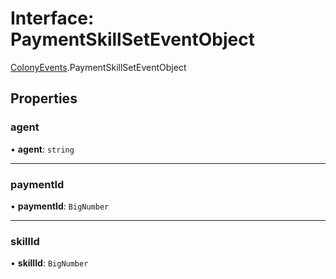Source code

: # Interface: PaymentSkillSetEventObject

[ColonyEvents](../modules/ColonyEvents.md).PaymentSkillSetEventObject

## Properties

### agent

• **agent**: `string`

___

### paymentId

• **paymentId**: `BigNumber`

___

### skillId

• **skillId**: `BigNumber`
---
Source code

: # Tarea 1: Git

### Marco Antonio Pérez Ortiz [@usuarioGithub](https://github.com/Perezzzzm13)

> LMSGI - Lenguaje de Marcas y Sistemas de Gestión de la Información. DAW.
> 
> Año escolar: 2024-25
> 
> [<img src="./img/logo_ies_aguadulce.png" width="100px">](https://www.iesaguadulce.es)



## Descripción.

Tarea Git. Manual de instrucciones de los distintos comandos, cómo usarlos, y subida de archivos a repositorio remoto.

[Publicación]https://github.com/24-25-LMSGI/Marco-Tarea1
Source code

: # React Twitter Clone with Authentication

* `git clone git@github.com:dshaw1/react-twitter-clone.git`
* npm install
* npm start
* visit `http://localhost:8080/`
---
_Task item_:
Show every line above in which the word "PaymentSkillSetEventObject" is found.

_Answer to the problem_:
: # Interface: PaymentSkillSetEventObject
[ColonyEvents](../modules/ColonyEvents.md).PaymentSkillSetEventObject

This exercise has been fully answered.